Improving Masonry Mass Walls
Clearly, masonry-block walls — as commonly built in Florida and other places — have a limited capacity to hold and drain water. When cracks and crevices in the wall assembly are full, water trickles onto interior floors at the base of walls. Saturation of walls also leads to humid conditions on interior wall faces, sometimes allowing mold or mildew to grow. Two proven methods would improve the performance of these walls. First, the foundation slab or footing should be built with a stepped-down seat or shelf where the first course of masonry block is set. This will direct water that reaches the base of the wall outward to the outdoors, rather than inward, where it can damage floors or cause humidity problems. The interior-wall face will perform better if covered with a continuous layer of semipermeable rigid insulation, such as commonly available extruded polystyrene. This will reduce vapor migration into the home as well as condensation, preventing moisture from accumulating in the home’s drywall.
Refining Drained Frame Walls
Wood-frame stucco-clad walls should have a bond break layer installed between the stucco rendering and the drainage plane. In practice, this means applying two layers of building paper, or one layer of building paper over a layer of plastic housewrap, before applying stucco. At the joint between drained upper-story assemblies and mass-wall lower-story assemblies, a weep-screed flashing should be installed.
Window and Flashing Recommendations
There is a problem in Florida and other states where high-wind codes are taking effect that is caused by the contradictions that arise between two imperatives: the obligation to ensure structural integrity and the need to keep out water. In many cases, building officials are enforcing fastening schedules and structural connections at the expense of proper flashing and drainage details.
To fix this problem, all of us — including builders, code officials, and manufacturers — need to think through what we’re doing when we attach a window or other component to a wall assembly.

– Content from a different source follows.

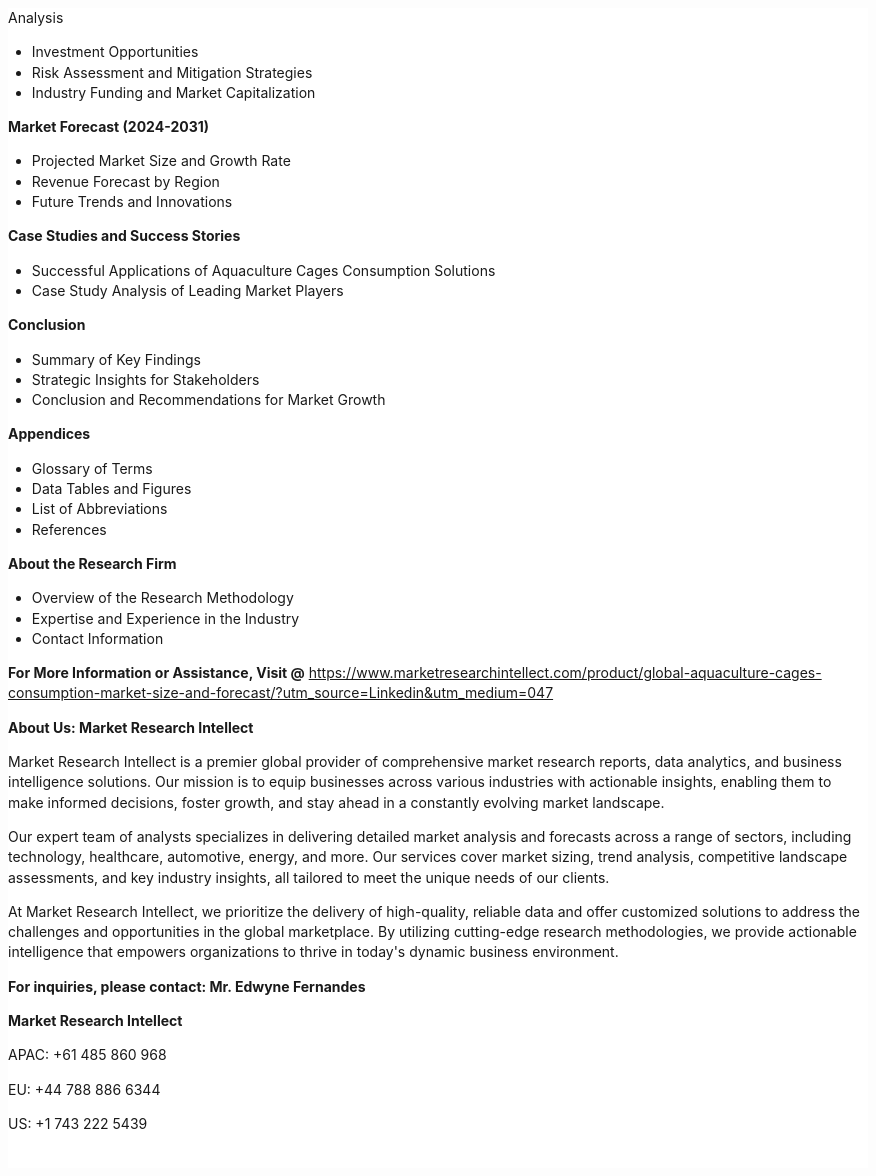 Analysis</strong></p><ul><li>Investment Opportunities</li><li>Risk Assessment and Mitigation Strategies</li><li>Industry Funding and Market Capitalization</li></ul><p><strong>Market Forecast (2024-2031)</strong></p><ul><li>Projected Market Size and Growth Rate</li><li>Revenue Forecast by Region</li><li>Future Trends and Innovations</li></ul><p><strong>Case Studies and Success Stories</strong></p><ul><li>Successful Applications of Aquaculture Cages Consumption Solutions</li><li>Case Study Analysis of Leading Market Players</li></ul><p><strong>Conclusion</strong></p><ul><li>Summary of Key Findings</li><li>Strategic Insights for Stakeholders</li><li>Conclusion and Recommendations for Market Growth</li></ul><p><strong>Appendices</strong></p><ul><li>Glossary of Terms</li><li>Data Tables and Figures</li><li>List of Abbreviations</li><li>References</li></ul><p><strong>About the Research Firm</strong></p><ul><li>Overview of the Research Methodology</li><li>Expertise and Experience in the Industry</li><li>Contact Information</li></ul></div><div class="article-main__content" data-test-id="publishing-text-block"><p><span class="font-[700]"><strong>For More Information or Assistance, Visit @</strong>&nbsp;<a href="https://www.marketresearchintellect.com/product/global-aquaculture-cages-consumption-market-size-and-forecast/?utm_source=Linkedin&utm_medium=047">https://www.marketresearchintellect.com/product/global-aquaculture-cages-consumption-market-size-and-forecast/?utm_source=Linkedin&utm_medium=047</a></span></p><p><strong>About Us: Market Research Intellect</strong></p><p>Market Research Intellect is a premier global provider of comprehensive market research reports, data analytics, and business intelligence solutions. Our mission is to equip businesses across various industries with actionable insights, enabling them to make informed decisions, foster growth, and stay ahead in a constantly evolving market landscape.</p><p>Our expert team of analysts specializes in delivering detailed market analysis and forecasts across a range of sectors, including technology, healthcare, automotive, energy, and more. Our services cover market sizing, trend analysis, competitive landscape assessments, and key industry insights, all tailored to meet the unique needs of our clients.</p><p>At Market Research Intellect, we prioritize the delivery of high-quality, reliable data and offer customized solutions to address the challenges and opportunities in the global marketplace. By utilizing cutting-edge research methodologies, we provide actionable intelligence that empowers organizations to thrive in today's dynamic business environment.</p><p><strong>For inquiries, please contact: Mr. Edwyne Fernandes</strong></p><p><strong>Market Research Intellect</strong></p><p>APAC: +61 485 860 968</p><p>EU: +44 788 886 6344</p><p>US: +1 743 222 5439</p></div><div class="article-main__content" data-test-id="publishing-text-block">&nbsp;</div>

Here are a few things to consider: First of all, whether it’s a window, a dryer vent, or a hose bibb, when you install something through a wall, you have to flash the opening. Second, drainage assemblies for windows have to extend all the way to the back of the window, because windows can leak at any point. And, finally, flashings above windows and other penetrations have to catch water from all the way to the back of the cladding system, and have to direct it all the way to the exterior of the building.
Maintenance and Crack Repair
Stucco cracks have to be addressed with ongoing homeowner maintenance. The best practice is to allow stucco walls a reasonable “breaking-in” period, from one to two years. By then, most if not all of the cracks that are going to appear will already be evident. At that point, cracks should be individually sealed with caulking or a brush-in cementitious crack-repair formula, and then the walls can be repainted. Inspecting walls every few years, and repairing them in this fashion as needed, should be enough to keep a stucco wall performing well for many decades.